[Stored data]
* * * *
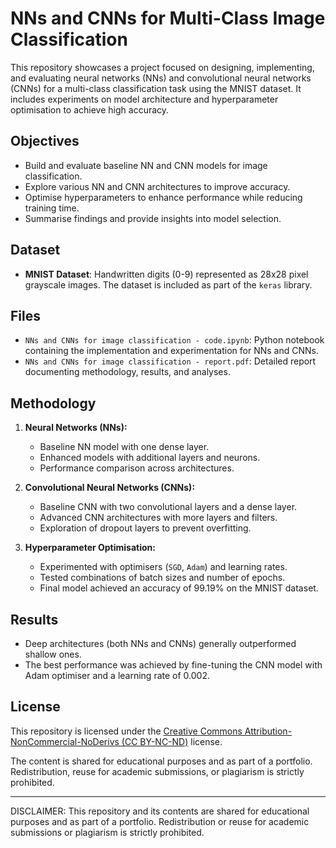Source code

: # NNs and CNNs for Multi-Class Image Classification

This repository showcases a project focused on designing, implementing, and evaluating neural networks (NNs) and convolutional neural networks (CNNs) for a multi-class classification task using the MNIST dataset. It includes experiments on model architecture and hyperparameter optimisation to achieve high accuracy.

## Objectives
- Build and evaluate baseline NN and CNN models for image classification.
- Explore various NN and CNN architectures to improve accuracy.
- Optimise hyperparameters to enhance performance while reducing training time.
- Summarise findings and provide insights into model selection.

## Dataset
- **MNIST Dataset**: Handwritten digits (0-9) represented as 28x28 pixel grayscale images. The dataset is included as part of the `keras` library.

## Files
- `NNs and CNNs for image classification - code.ipynb`: Python notebook containing the implementation and experimentation for NNs and CNNs.
- `NNs and CNNs for image classification - report.pdf`: Detailed report documenting methodology, results, and analyses.

## Methodology
1. **Neural Networks (NNs):**
   - Baseline NN model with one dense layer.
   - Enhanced models with additional layers and neurons.
   - Performance comparison across architectures.

2. **Convolutional Neural Networks (CNNs):**
   - Baseline CNN with two convolutional layers and a dense layer.
   - Advanced CNN architectures with more layers and filters.
   - Exploration of dropout layers to prevent overfitting.

3. **Hyperparameter Optimisation:**
   - Experimented with optimisers (`SGD`, `Adam`) and learning rates.
   - Tested combinations of batch sizes and number of epochs.
   - Final model achieved an accuracy of 99.19% on the MNIST dataset.

## Results
- Deep architectures (both NNs and CNNs) generally outperformed shallow ones.
- The best performance was achieved by fine-tuning the CNN model with Adam optimiser and a learning rate of 0.002.

## License

This repository is licensed under the [Creative Commons Attribution-NonCommercial-NoDerivs (CC BY-NC-ND)](https://creativecommons.org/licenses/by-nc-nd/4.0/) license.

The content is shared for educational purposes and as part of a portfolio. Redistribution, reuse for academic submissions, or plagiarism is strictly prohibited.

---

DISCLAIMER: This repository and its contents are shared for educational purposes and as part of a portfolio. Redistribution or reuse for academic submissions or plagiarism is strictly prohibited.
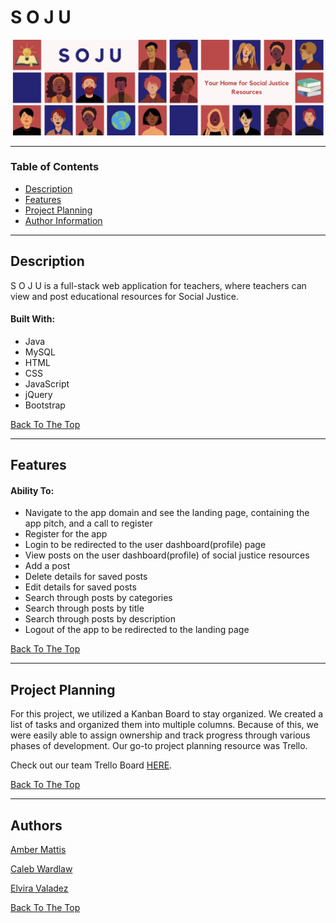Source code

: # S O J U
<p align="center">
    <img src="src/main/webapp/img/SOJU.png" alt="S O J U">
</p>

---

### Table of Contents
- [Description](#description)
- [Features](#features)
- [Project Planning](#project-planning)
- [Author Information](#authors)

---

## Description
S O J U is a full-stack web application for teachers, where teachers can view and post educational resources for Social Justice.

#### Built With:
* Java
* MySQL
* HTML
* CSS
* JavaScript
* jQuery
* Bootstrap

[Back To The Top](#s-o-j-u)

---

## Features
#### Ability To:
* Navigate to the app domain and see the landing page, containing the app pitch, and a call to register
* Register for the app
* Login to be redirected to the user dashboard(profile) page
* View posts on the user dashboard(profile) of social justice resources
* Add a post
* Delete details for saved posts
* Edit details for saved posts
* Search through posts by categories
* Search through posts by title
* Search through posts by description
* Logout of the app to be redirected to the landing page

[Back To The Top](#s-o-j-u)

---

## Project Planning
For this project, we utilized a Kanban Board to stay organized. We created a list of tasks and organized them into multiple columns. Because of this, we were easily able to assign ownership and track progress through various phases of development. Our go-to project planning resource was Trello.

Check out our team Trello Board [HERE](https://trello.com/b/oPYStSsT/s-o-j-u-board).

[Back To The Top](#s-o-j-u)


---

## Authors
[Amber Mattis](https://github.com/AmberMattis)

[Caleb Wardlaw](https://github.com/CalebWardlaw)

[Elvira Valadez](https://github.com/elviravaladez)

[Back To The Top](#s-o-j-u)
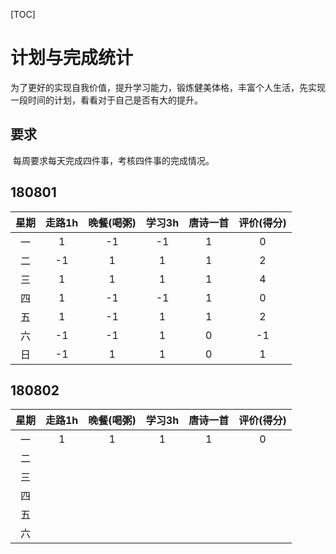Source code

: [TOC]



# 计划与完成统计

​	为了更好的实现自我价值，提升学习能力，锻炼健美体格，丰富个人生活，先实现一段时间的计划，看看对于自己是否有大的提升。





## 要求

​	每周要求每天完成四件事，考核四件事的完成情况。

## 180801

| 星期 | 走路1h | 晚餐(喝粥) | 学习3h | 唐诗一首 | 评价(得分) |
| :--: | :----: | :--------: | :----: | :------: | :--------: |
|  一  |   1    |     -1     |   -1   |    1     |     0      |
|  二  |   -1   |     1      |   1    |    1     |     2      |
|  三  |   1    |     1      |   1    |    1     |     4      |
|  四  |   1    |     -1     |   -1   |    1     |     0      |
|  五  |   1    |     -1     |   1    |    1     |     2      |
|  六  |   -1   |     -1     |   1    |    0     |     -1     |
|  日  |   -1   |     1      |   1    |    0     |     1      |



## 180802

| 星期 | 走路1h | 晚餐(喝粥) | 学习3h | 唐诗一首 | 评价(得分) |
| :--: | :----: | :--------: | :----: | :------: | :--------: |
|  一  |   1    |  1   |  1   |    1     |     0      |
|  二  |    |       |    |     |     |
|  三  |    |       |     |       |     |
|  四  |     |       |   |      |        |
|  五  |     |       |     |     |        |
|  六  |     |       |     |   |        |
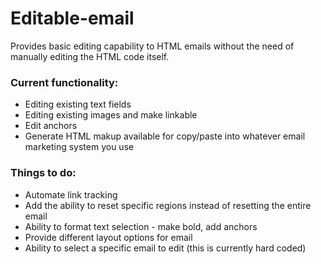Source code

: Editable-email
==============

Provides basic editing capability to HTML emails without the need of manually editing the HTML code itself.

<h3>Current functionality:</h3>
<ul>
<li>Editing existing text fields</li>
<li>Editing existing images and make linkable</li>
<li>Edit anchors</li>
<li>Generate HTML makup available for copy/paste into whatever email marketing system you use</li>
</ul>

<h3>Things to do:</h3>
<ul>
<li>Automate link tracking</li>
<li>Add the ability to reset specific regions instead of resetting the entire email</li>
<li>Ability to format text selection - make bold, add anchors</li>
<li>Provide different layout options for email</li>
<li>Ability to select a specific email to edit (this is currently hard coded)</li>
</ul>
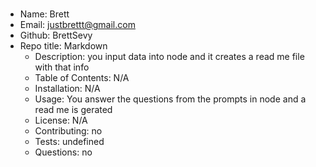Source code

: #
* Name: Brett
* Email: justbrettt@gmail.com
* Github: BrettSevy
* Repo title: Markdown
  * Description: you input data into node and it creates a read me file with that info
  * Table of Contents: N/A
  * Installation: N/A
  * Usage: You answer the questions from the prompts in node and a read me is gerated
  * License: N/A
  * Contributing: no
  * Tests: undefined
  * Questions: no
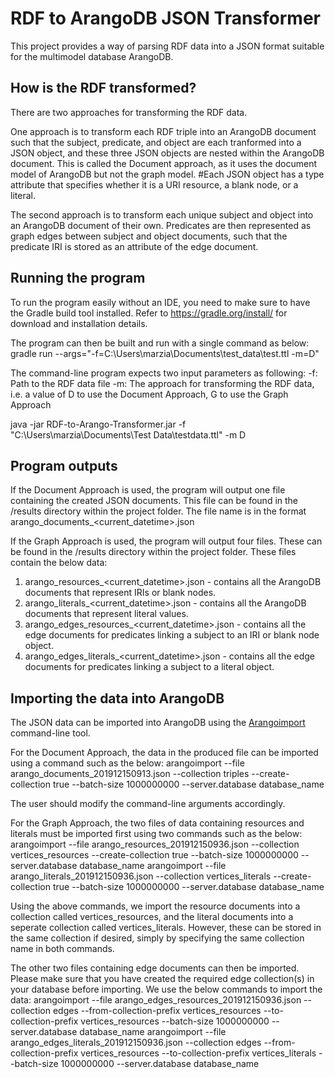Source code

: # RDF to ArangoDB JSON Transformer

This project provides a way of parsing RDF data into a JSON format suitable for the multimodel database ArangoDB.

## How is the RDF transformed?

There are two approaches for transforming the RDF data. 

One approach is to transform each RDF triple into an ArangoDB document such that 
the subject, predicate, and object are each tranformed into a JSON object, and 
these three JSON objects are nested within the ArangoDB document. 
This is called the Document approach, as it uses the document model of ArangoDB 
but not the graph model.
#Each JSON object has a type attribute that specifies whether it is a URI resource, a blank node, or a literal. 

The second approach is to transform each unique subject and object into an ArangoDB document of their own.
Predicates are then represented as graph edges between subject and object documents, 
such that the predicate IRI is stored as an attribute of the edge document.

## Running the program

To run the program easily without an IDE, you need to make sure to have the Gradle build tool installed. 
Refer to https://gradle.org/install/ for download and installation details.

The program can then be built and run with a single command as below:
  gradle run --args="-f=C:\Users\marzia\Documents\test_data\test.ttl -m=D"

The command-line program expects two input parameters as following:
-f: Path to the RDF data file
-m: The approach for transforming the RDF data, i.e. a value of D to use the Document Approach, G to use the Graph Approach

java -jar RDF-to-Arango-Transformer.jar -f "C:\Users\marzia\Documents\Test Data\testdata.ttl" -m D

## Program outputs

If the Document Approach is used, the program will output one file containing the created JSON documents.
This file can be found in the /results directory within the project folder. The file name is in the format
arango_documents_<current_datetime>.json 

If the Graph Approach is used, the program will output four files. These can be found in the /results directory within the project folder.
These files contain the below data:
1. arango_resources_<current_datetime>.json - contains all the ArangoDB documents that represent IRIs or blank nodes.
2. arango_literals_<current_datetime>.json - contains all the ArangoDB documents that represent literal values.
3. arango_edges_resources_<current_datetime>.json - contains all the edge documents for predicates linking a subject to an IRI or blank node object.
4. arango_edges_literals_<current_datetime>.json - contains all the edge documents for predicates linking a subject to a literal object.

## Importing the data into ArangoDB

The JSON data can be imported into ArangoDB using the [Arangoimport](https://www.arangodb.com/docs/stable/programs-arangoimport-examples-json.html) command-line tool.

For the Document Approach, the data in the produced file can be imported using a command such as the below:
arangoimport --file arango_documents_201912150913.json --collection triples --create-collection true 
--batch-size 1000000000 --server.database database_name

The user should modify the command-line arguments accordingly. 

For the Graph Approach, the two files of data containing resources and literals must be imported first using two commands such as the below:
arangoimport --file arango_resources_201912150936.json --collection vertices_resources --create-collection true 
--batch-size 1000000000 --server.database database_name
arangoimport --file arango_literals_201912150936.json --collection vertices_literals --create-collection true 
--batch-size 1000000000 --server.database database_name

Using the above commands, we import the resource documents into a collection called vertices_resources, and the literal documents into a seperate
collection called vertices_literals. However, these can be stored in the same collection if desired, simply by specifying the same collection name
in both commands.

The other two files containing edge documents can then be imported. Please make sure that you have created the required edge collection(s) in your
database before importing. We use the below commands to import the data:
arangoimport --file arango_edges_resources_201912150936.json --collection edges --from-collection-prefix vertices_resources 
--to-collection-prefix vertices_resources --batch-size 1000000000 --server.database database_name
arangoimport --file arango_edges_literals_201912150936.json --collection edges --from-collection-prefix vertices_resources 
--to-collection-prefix vertices_literals --batch-size 1000000000 --server.database database_name



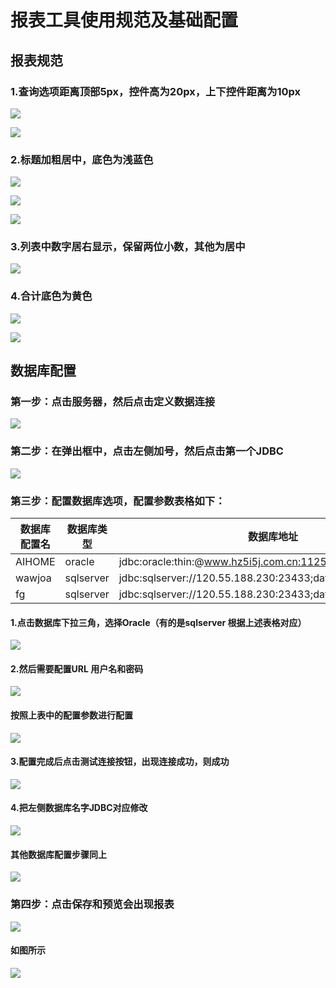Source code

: 
# 报表工具使用规范及基础配置

## 报表规范
### 1.查询选项距离顶部5px，控件高为20px，上下控件距离为10px
![][11]

![][12]
### 2.标题加粗居中，底色为浅蓝色
![][13]

![][14]

![][15]
### 3.列表中数字居右显示，保留两位小数，其他为居中
![][16]
### 4.合计底色为黄色
![][17]

![][18]

## 数据库配置
### 第一步：点击服务器，然后点击定义数据连接
![][1]
### 第二步：在弹出框中，点击左侧加号，然后点击第一个JDBC
![][2]
### 第三步：配置数据库选项，配置参数表格如下：

|   数据库配置名  |  数据库类型   |  数据库地址   |   数据库用户名  |   数据库密码  |
| --- | --- | --- | --- | --- |
|AIHOME|  oracle   |  jdbc:oracle:thin:@www.hz5i5j.com.cn:11251:aihome   |   aihome  |   5i5j6688  |
|  wawjoa   |   sqlserver  | jdbc:sqlserver://120.55.188.230:23433;databaseName=wawjoa    |     fg|  HZwawj85179949   |
|   fg  |   sqlserver  |   jdbc:sqlserver://120.55.188.230:23433;databaseName=fg  |   fg  |  HZwawj85179949   |

####  1.点击数据库下拉三角，选择Oracle（有的是sqlserver 根据上述表格对应）
  ![][3]

  #### 2.然后需要配置URL 用户名和密码
  ![][4]
  #### 按照上表中的配置参数进行配置
  ![][5]
  
  #### 3.配置完成后点击测试连接按钮，出现连接成功，则成功
  ![][6]
   #### 4.把左侧数据库名字JDBC对应修改
   ![][7]
  #### 其他数据库配置步骤同上
  ![][8]
  
 ### 第四步：点击保存和预览会出现报表
 ![][9]
#### 如图所示
![][10]


  [1]: https://www.github.com/codertony/5i5j-document/raw/master/images/1513921306640.jpg
  [2]: https://www.github.com/codertony/5i5j-document/raw/master/images/1513922187545.jpg
  [3]: https://www.github.com/codertony/5i5j-document/raw/master/images/1513922323176.jpg
  [4]: https://www.github.com/codertony/5i5j-document/raw/master/images/1513923259989.jpg
  [5]: https://www.github.com/codertony/5i5j-document/raw/master/images/1513923607284.jpg
  [6]: https://www.github.com/codertony/5i5j-document/raw/master/images/1513923554578.jpg
  [7]: https://www.github.com/codertony/5i5j-document/raw/master/images/1513923861058.jpg
  [8]: https://www.github.com/codertony/5i5j-document/raw/master/images/1513924971251.jpg
  [9]: https://www.github.com/codertony/5i5j-document/raw/master/images/1513925371073.jpg
  [10]: https://www.github.com/codertony/5i5j-document/raw/master/images/1513925490176.jpg
  [11]: https://www.github.com/codertony/5i5j-document/raw/master/images/1513925984193.jpg
  [12]: https://www.github.com/codertony/5i5j-document/raw/master/images/1513927060436.jpg
  [13]: https://www.github.com/codertony/5i5j-document/raw/master/images/1513926841800.jpg
  [14]: https://www.github.com/codertony/5i5j-document/raw/master/images/1513926792943.jpg
  [15]: https://www.github.com/codertony/5i5j-document/raw/master/images/1513926104793.jpg
  [16]: https://www.github.com/codertony/5i5j-document/raw/master/images/1513926303593.jpg
  [17]: https://www.github.com/codertony/5i5j-document/raw/master/images/1513926405332.jpg
  [18]: https://www.github.com/codertony/5i5j-document/raw/master/images/1513927419754.jpg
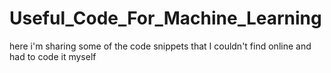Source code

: # Useful_Code_For_Machine_Learning
here i'm sharing some of the code snippets that I couldn't find online and had to code it myself
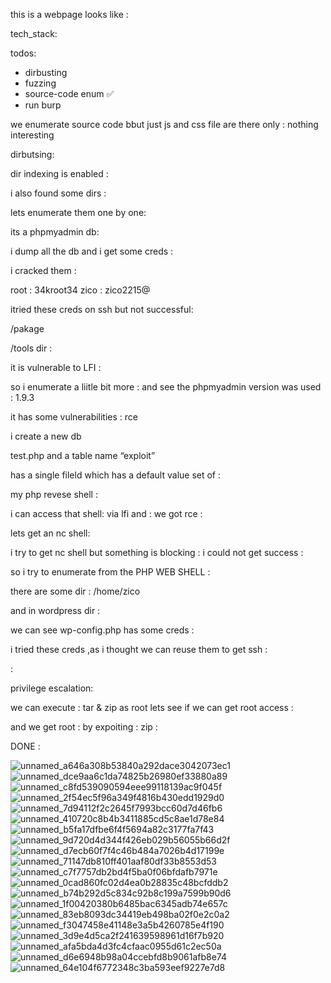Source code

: this is a webpage looks like :




tech_stack:


todos:
- dirbusting
- fuzzing
- source-code enum  ✅️
- run burp




we enumerate source code bbut just js and css file are there only : nothing interesting


dirbutsing:



dir indexing is enabled :



i also found some dirs :





lets enumerate them one by one:




its a phpmyadmin db:


i dump all the db and i get some creds :




i cracked them :







root : 34kroot34
zico : zico2215@


itried these creds on ssh but not successful:

/pakage 






/tools dir :




it is vulnerable to LFI :







so i enumerate a liitle  bit more : and see the phpmyadmin version was used :  1.9.3 

it has some vulnerabilities : rce 

i create a new db 

test.php and a table name “exploit”

has a single fileld which has  a default value set of : 

my php revese shell :




i can access that shell:
via lfi and :
we got rce :




lets get an nc shell:

i try to get nc shell but something is blocking : i could not get  success :


so i try to enumerate from the  PHP WEB SHELL :

there are some dir : /home/zico

and in wordpress dir :


we can see wp-config.php 
has some creds :





i tried these creds ,as i thought we can reuse them to get ssh :



:

privilege escalation:




we can execute : tar & zip as root lets see if we can get root access :


and we get root : by expoiting :
zip :




DONE :

![unnamed_a646a308b53840a292dace3042073ec1](unnamed_a646a308b53840a292dace3042073ec1.png)
![unnamed_dce9aa6c1da74825b26980ef33880a89](unnamed_dce9aa6c1da74825b26980ef33880a89.png)
![unnamed_c8fd539090594eee99118139ac9f045f](unnamed_c8fd539090594eee99118139ac9f045f.png)
![unnamed_2f54ec5f96a349f4816b430edd1929d0](unnamed_2f54ec5f96a349f4816b430edd1929d0.png)
![unnamed_7d94112f2c2645f7993bcc60d7d46fb6](unnamed_7d94112f2c2645f7993bcc60d7d46fb6.png)
![unnamed_410720c8b4b3411885cd5c8ae1d78e84](unnamed_410720c8b4b3411885cd5c8ae1d78e84.png)
![unnamed_b5fa17dfbe6f4f5694a82c3177fa7f43](unnamed_b5fa17dfbe6f4f5694a82c3177fa7f43.png)
![unnamed_9d720d4d344f426eb029b56055b66d2f](unnamed_9d720d4d344f426eb029b56055b66d2f.png)
![unnamed_d7ecb60f7f4c46b484a7026b4d17199e](unnamed_d7ecb60f7f4c46b484a7026b4d17199e.png)
![unnamed_71147db810ff401aaf80df33b8553d53](unnamed_71147db810ff401aaf80df33b8553d53.png)
![unnamed_c7f7757db2bd4f5ba0f06bfdafb7971e](unnamed_c7f7757db2bd4f5ba0f06bfdafb7971e.png)
![unnamed_0cad860fc02d4ea0b28835c48bcfddb2](unnamed_0cad860fc02d4ea0b28835c48bcfddb2.png)
![unnamed_b74b292d5c834c92b8c199a7599b90d6](unnamed_b74b292d5c834c92b8c199a7599b90d6.png)
![unnamed_1f00420380b6485bac6345adb74e657c](unnamed_1f00420380b6485bac6345adb74e657c.png)
![unnamed_83eb8093dc34419eb498ba02f0e2c0a2](unnamed_83eb8093dc34419eb498ba02f0e2c0a2.png)
![unnamed_f3047458e41148e3a5b4260785e4f190](unnamed_f3047458e41148e3a5b4260785e4f190.png)
![unnamed_3d9e4d5ca2f241639598961d16f7b920](unnamed_3d9e4d5ca2f241639598961d16f7b920.png)
![unnamed_afa5bda4d3fc4cfaac0955d61c2ec50a](unnamed_afa5bda4d3fc4cfaac0955d61c2ec50a.png)
![unnamed_d6e6948b98a04ccebfd8b9061afb8e74](unnamed_d6e6948b98a04ccebfd8b9061afb8e74.png)
![unnamed_64e104f6772348c3ba593eef9227e7d8](unnamed_64e104f6772348c3ba593eef9227e7d8.png)
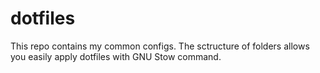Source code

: # dotfiles

This repo contains my common configs.
The sctructure of folders allows you easily apply dotfiles with GNU Stow command. 

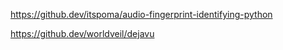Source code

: https://github.dev/itspoma/audio-fingerprint-identifying-python

https://github.dev/worldveil/dejavu
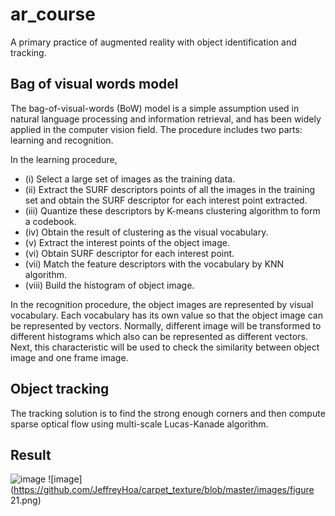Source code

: # ar_course
A primary practice of augmented reality with object identification and tracking.

## Bag of visual words model
The bag-of-visual-words (BoW) model is a simple assumption used in natural language processing and information retrieval, and has been widely applied in the computer vision field. The procedure includes two parts: learning and recognition. 

In the learning procedure, 
- (i) Select a large set of images as the training data.
- (ii) Extract the SURF descriptors points of all the images in the training set and obtain the SURF descriptor for each interest point extracted. 
- (iii) Quantize these descriptors by K-means clustering algorithm to form a codebook. 
- (iv) Obtain the result of clustering as the visual vocabulary. 
- (v) Extract the interest points of the object image. 
- (vi) Obtain SURF descriptor for each interest point. 
- (vii) Match the feature descriptors with the vocabulary by KNN algorithm. 
- (viii) Build the histogram of object image.

In the recognition procedure, the object images are represented by visual vocabulary. Each vocabulary has its own value so that the object image can be represented by vectors. Normally, different image will be transformed to different histograms which also can be represented as different vectors. Next, this characteristic will be used to check the similarity between object image and one frame image.

## Object tracking
The tracking solution is to find the strong enough corners and then compute sparse optical flow using multi-scale Lucas-Kanade algorithm.

## Result
![image](https://github.com/JeffreyHoa/carpet_texture/blob/master/images/figure13.png)
![image](https://github.com/JeffreyHoa/carpet_texture/blob/master/images/figure 21.png)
* * * *
**Exercise requirements**
The lines from the top of the data above through the one holding "## Objectives" are to be repeated exactly, and only those, with no pictures.

**Answer space**
Source code

: # NNs and CNNs for Multi-Class Image Classification

This repository showcases a project focused on designing, implementing, and evaluating neural networks (NNs) and convolutional neural networks (CNNs) for a multi-class classification task using the MNIST dataset. It includes experiments on model architecture and hyperparameter optimisation to achieve high accuracy.

## Objectives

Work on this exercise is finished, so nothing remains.